"Nos familles se sont battues sous les couleurs allemandes, parce qu'à l'époque la Pologne n'existait pas", raconte ce trentenaire à la barbe fournie. "Alors on est aussi ici pour raconter leur histoire."
Un peu plus haut, sous le monument aux morts de la ville devenue capitale mondiale de la paix où sont attendus dimanche François Hollande et Angela Merkel, Guillaume Couturier, 30 ans, et Guillaume Decaux, 25 ans, font une pause, juchés en tenue de poilu sur des vélos d'époque.
Tous deux passent leurs week-ends à fouiller les brocantes et les foires pour trouver le petit objet qui rendra le costume parfait - qu'ils participent à une reconstitution époque Louis XV ou aux commémorations de Verdun.
Le plus jeune, venu tout spécialement de Normandie, sort triomphalement une boite de cirage de sa musette - d'époque. Jaune, à l'effigie du poilu, elle aussi date de 1914 et est très rare, raconte-t-il.
Les costumes, eux, ont été faits sur mesure. "On est beaucoup beaucoup trop grands pour les tenues d'époque", raconte le trentenaire, employé en grande surface dans le Gers, qui dépasse en effet allègrement le mètre 90.
C'est une couturière professionnelle qui lui a fait sa veste - spécialement pour cette reconstitution, car il voulait changer de l'autre veste de poilu qu'il porte d'habitude. "Nous, on coud les petites choses, les boutons. Un peu comme les poilus, en fait!"
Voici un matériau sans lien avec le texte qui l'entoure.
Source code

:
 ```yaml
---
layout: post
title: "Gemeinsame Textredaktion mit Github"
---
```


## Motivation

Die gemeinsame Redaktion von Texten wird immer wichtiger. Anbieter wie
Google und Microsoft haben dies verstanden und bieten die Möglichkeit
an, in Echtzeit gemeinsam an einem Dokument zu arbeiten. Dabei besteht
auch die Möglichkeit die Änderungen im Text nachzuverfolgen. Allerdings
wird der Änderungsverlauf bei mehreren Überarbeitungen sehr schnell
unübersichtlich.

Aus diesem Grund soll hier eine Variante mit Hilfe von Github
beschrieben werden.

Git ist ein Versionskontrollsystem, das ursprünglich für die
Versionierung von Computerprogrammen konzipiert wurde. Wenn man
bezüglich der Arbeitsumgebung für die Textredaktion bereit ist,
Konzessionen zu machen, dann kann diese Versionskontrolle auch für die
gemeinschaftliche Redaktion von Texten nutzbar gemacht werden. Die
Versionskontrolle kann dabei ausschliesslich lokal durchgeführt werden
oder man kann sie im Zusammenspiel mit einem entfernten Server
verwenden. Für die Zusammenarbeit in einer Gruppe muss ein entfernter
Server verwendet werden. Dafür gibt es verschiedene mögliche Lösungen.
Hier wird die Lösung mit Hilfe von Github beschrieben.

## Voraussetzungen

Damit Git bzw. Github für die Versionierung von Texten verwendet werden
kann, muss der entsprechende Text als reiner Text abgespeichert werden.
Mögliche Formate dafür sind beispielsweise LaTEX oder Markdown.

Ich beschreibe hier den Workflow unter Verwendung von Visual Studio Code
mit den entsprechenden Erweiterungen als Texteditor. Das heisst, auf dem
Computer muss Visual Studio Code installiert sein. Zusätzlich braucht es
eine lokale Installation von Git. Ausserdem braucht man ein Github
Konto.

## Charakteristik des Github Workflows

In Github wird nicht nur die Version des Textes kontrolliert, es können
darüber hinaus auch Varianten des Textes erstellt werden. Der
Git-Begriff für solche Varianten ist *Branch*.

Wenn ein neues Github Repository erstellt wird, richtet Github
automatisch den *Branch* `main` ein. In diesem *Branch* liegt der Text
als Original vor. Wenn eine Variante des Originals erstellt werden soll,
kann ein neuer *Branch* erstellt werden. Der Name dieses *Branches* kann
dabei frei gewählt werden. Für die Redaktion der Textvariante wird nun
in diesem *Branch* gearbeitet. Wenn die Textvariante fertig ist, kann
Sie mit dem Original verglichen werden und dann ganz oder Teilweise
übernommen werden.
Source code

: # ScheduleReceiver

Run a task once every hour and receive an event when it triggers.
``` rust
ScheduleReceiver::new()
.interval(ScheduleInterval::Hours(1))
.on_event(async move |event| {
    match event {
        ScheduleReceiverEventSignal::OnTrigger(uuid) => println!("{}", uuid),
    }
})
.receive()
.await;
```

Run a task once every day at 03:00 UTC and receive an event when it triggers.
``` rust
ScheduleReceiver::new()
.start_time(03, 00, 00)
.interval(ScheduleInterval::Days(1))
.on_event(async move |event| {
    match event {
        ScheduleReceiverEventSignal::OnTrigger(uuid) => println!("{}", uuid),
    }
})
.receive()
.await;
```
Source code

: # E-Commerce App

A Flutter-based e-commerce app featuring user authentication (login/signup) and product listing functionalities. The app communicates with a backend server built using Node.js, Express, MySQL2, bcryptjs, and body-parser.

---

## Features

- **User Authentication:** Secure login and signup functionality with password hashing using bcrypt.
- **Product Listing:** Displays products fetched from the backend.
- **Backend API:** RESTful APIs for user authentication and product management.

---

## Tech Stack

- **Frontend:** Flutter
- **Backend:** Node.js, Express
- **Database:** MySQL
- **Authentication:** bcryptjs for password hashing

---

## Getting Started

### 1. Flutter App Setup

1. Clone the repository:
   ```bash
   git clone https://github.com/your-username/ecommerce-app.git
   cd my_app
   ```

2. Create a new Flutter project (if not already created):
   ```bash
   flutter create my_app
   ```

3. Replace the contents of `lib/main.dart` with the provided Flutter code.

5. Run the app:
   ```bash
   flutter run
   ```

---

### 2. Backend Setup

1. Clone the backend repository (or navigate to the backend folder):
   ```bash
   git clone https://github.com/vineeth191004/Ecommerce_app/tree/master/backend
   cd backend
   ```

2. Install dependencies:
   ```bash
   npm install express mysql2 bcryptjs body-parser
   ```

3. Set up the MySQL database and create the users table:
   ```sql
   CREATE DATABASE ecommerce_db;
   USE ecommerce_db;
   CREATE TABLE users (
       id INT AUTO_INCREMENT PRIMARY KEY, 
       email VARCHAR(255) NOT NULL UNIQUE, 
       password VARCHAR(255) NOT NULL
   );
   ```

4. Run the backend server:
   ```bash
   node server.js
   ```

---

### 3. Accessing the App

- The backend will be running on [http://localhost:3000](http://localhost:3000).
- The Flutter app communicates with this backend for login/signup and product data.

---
Habitués des manifestations en costumes, ils reconnaissent que celle-ci est "unique" : "on se devait d'y assister."
Derrière eux, deux femmes en tenues d'infirmière, musettes en bandoulières, sont également émues d'être là. Le grand-père de Muguette a fait la guerre, aux Eparges.
"C'est hyper important de montrer ça aux jeunes, parce que quand même, des hommes ont perdu la vie. Il fallait y aller, dans les tranchées!", explique Claudine.
La jeunesse et la transmission sont les deux thèmes placés au coeur des commémorations de dimanche, selon le voeu de l'Elysée, alors que plus aucun poilu n'est encore en vie pour témoigner.
Devant l'ossuaire de Douaumont, nécropole nationale où reposent 160.000 soldats, ils seront 4.000 adolescents de 14 à 16 ans, français et allemands, à réaliser dimanche une chorégraphie.
La moitié d'entre eux est arrivée à Verdun dès jeudi, pour quatre jours d'ateliers pédagogiques et de visites.
Verdun, "c'était horrible", résume Jenna, jeune allemande de Sarre, en sortant d'un atelier pédagogique organisé par l'Office franco-allemand de la jeunesse (Ofaj).
- 'On peut se comprendre' -
Sous de grandes tentes blanches, répartis par petits groupes, les jeunes parlent de la guerre et décryptent des images de propagande.
Dans l'une d'elles, un binôme franco-allemand présente une affiche montrant un soldat allemand et légendée "la bête féroce sent venir la fin".
"Le message, c'est que les Allemands sont cruels", analyse un jeune Allemand.
"Et aujourd'hui, il y a encore de la propagande ?" demande l'animatrice. Regards interrogatifs des ados, plutôt tentés de dire non.
"Ben si, en Syrie, avec les..." ose un Français en mimant une exécution. "Oui! Ou en Allemagne contre les émigrés", rebondit un jeune Allemand dans un français parfait.
La bonne maîtrise du français, c'est ce qui a le plus marqué Maëly, venue de Martinique avec une partie de sa classe, à propos de ses homologues allemands. Avec le fait qu'ils "détestent le fromage !!!", ajoute-t-elle.
Mais pour le reste, "on écoute la même musique, on regarde les mêmes choses... On peut se comprendre", estime Justin, 16 ans, venu de Sarre.
Les jeunes soldats des deux pays étaient-ils différents, eux, pour se battre dans les tranchées? "Non", pense Amélie, "on les a envoyés, c'est pour ça" qu'ils se sont entretués.
Alors une autre guerre entre jeunes Français et Allemands est encore possible ? "Non, on a le traité de l'Elysée maintenant!" Preuve que les leçons des ateliers pédagogiques ont marqué des esprits.